ACTIVITY: Across all the records, filter for lines with the word "user" and copy them.

RECORDS SHOWN:
= = = = =

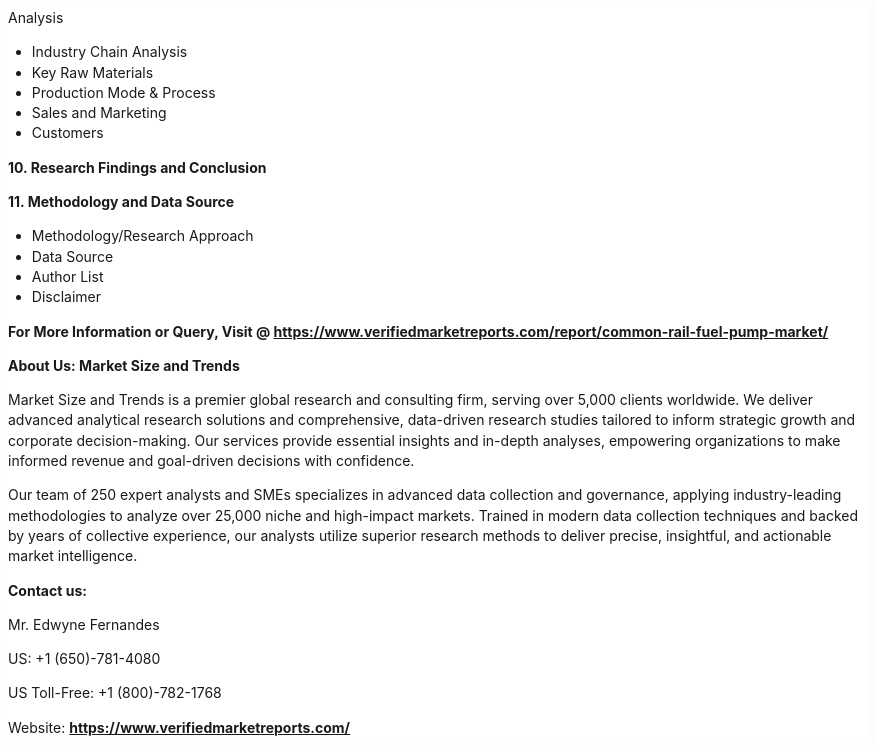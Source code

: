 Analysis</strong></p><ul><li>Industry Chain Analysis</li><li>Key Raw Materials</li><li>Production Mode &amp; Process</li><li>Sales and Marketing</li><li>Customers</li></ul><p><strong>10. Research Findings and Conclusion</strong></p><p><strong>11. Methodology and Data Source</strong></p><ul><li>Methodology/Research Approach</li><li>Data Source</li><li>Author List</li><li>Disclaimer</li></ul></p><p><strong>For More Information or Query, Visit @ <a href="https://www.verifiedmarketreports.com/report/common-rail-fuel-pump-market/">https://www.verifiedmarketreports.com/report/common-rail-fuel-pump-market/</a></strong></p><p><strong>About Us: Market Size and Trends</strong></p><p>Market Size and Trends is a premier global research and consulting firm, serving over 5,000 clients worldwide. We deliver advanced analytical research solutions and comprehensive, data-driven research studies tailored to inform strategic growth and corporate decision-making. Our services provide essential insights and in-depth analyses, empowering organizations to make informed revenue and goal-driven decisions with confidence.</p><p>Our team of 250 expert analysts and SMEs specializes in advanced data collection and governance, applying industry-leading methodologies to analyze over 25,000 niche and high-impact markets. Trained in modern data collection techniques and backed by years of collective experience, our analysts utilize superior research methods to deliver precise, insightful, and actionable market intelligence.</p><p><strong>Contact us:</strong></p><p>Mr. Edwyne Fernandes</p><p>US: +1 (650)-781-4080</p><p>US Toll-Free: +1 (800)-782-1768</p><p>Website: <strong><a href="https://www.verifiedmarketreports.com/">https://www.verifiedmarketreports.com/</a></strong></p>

= = = = =

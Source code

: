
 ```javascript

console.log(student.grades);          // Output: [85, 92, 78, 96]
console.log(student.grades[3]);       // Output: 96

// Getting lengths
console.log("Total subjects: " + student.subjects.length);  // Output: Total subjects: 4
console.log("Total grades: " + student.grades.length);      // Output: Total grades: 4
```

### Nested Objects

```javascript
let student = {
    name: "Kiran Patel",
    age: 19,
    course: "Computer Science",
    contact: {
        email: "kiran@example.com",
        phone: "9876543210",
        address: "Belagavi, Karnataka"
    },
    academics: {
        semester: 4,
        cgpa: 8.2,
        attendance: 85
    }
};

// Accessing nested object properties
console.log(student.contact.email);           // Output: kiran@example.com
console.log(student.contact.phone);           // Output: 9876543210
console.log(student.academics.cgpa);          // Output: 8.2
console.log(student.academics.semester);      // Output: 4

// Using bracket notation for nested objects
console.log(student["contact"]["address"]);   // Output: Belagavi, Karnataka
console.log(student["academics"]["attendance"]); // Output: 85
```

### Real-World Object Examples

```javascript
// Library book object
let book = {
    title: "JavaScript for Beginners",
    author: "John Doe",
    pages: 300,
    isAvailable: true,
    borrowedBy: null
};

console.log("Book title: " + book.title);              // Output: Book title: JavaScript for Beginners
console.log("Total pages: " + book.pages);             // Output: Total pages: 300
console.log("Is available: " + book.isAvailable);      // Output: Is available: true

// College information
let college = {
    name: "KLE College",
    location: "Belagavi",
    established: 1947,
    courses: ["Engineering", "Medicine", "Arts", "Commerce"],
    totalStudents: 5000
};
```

= = = = =

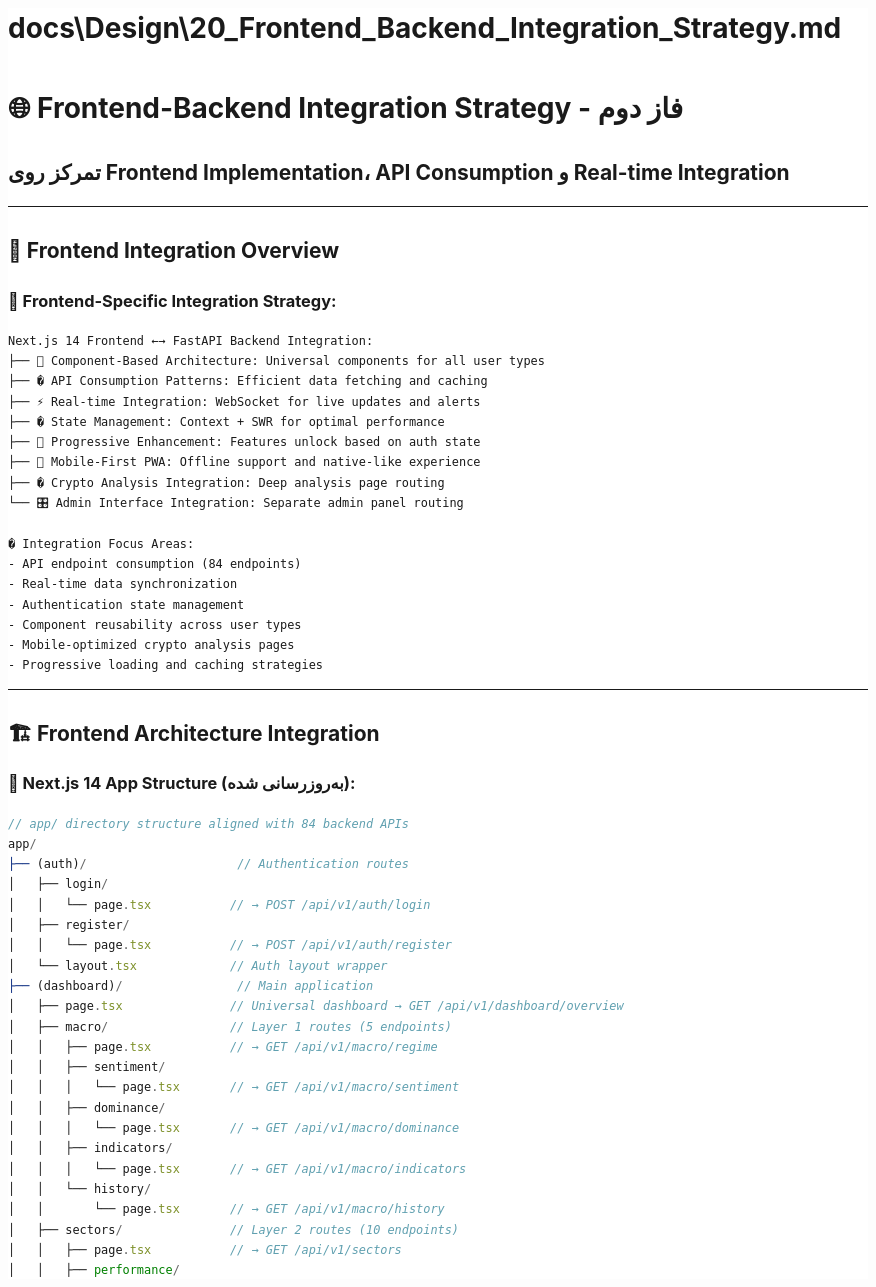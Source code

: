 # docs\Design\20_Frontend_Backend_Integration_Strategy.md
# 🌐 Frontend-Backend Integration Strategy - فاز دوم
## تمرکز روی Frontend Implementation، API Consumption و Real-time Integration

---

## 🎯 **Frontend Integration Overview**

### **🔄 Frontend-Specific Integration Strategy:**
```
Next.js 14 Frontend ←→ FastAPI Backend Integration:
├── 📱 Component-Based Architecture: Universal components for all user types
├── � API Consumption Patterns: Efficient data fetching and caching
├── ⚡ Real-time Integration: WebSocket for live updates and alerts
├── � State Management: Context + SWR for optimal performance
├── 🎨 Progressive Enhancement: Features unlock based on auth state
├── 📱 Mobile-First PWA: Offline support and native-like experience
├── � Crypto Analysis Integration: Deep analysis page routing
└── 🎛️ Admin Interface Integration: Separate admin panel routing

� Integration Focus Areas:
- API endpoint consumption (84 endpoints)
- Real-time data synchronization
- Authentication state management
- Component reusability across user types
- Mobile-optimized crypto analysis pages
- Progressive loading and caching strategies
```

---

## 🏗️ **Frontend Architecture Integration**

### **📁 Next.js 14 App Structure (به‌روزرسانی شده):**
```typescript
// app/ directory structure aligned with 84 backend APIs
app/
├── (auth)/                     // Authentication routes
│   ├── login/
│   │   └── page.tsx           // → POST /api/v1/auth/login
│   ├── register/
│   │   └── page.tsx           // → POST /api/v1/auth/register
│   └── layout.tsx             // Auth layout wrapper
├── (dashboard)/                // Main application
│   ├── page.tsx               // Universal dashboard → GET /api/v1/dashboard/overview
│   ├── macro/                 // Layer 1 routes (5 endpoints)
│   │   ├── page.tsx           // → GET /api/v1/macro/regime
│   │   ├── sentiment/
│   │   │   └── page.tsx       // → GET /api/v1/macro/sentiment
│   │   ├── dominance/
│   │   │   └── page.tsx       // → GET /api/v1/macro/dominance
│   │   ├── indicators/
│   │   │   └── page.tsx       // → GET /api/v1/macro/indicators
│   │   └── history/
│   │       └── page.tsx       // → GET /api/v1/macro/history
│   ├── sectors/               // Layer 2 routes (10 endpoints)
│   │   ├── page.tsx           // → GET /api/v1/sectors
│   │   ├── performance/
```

= = = = =

YOUR RESPONSE:
├── 📱 Component-Based Architecture: Universal components for all user types
- Component reusability across user types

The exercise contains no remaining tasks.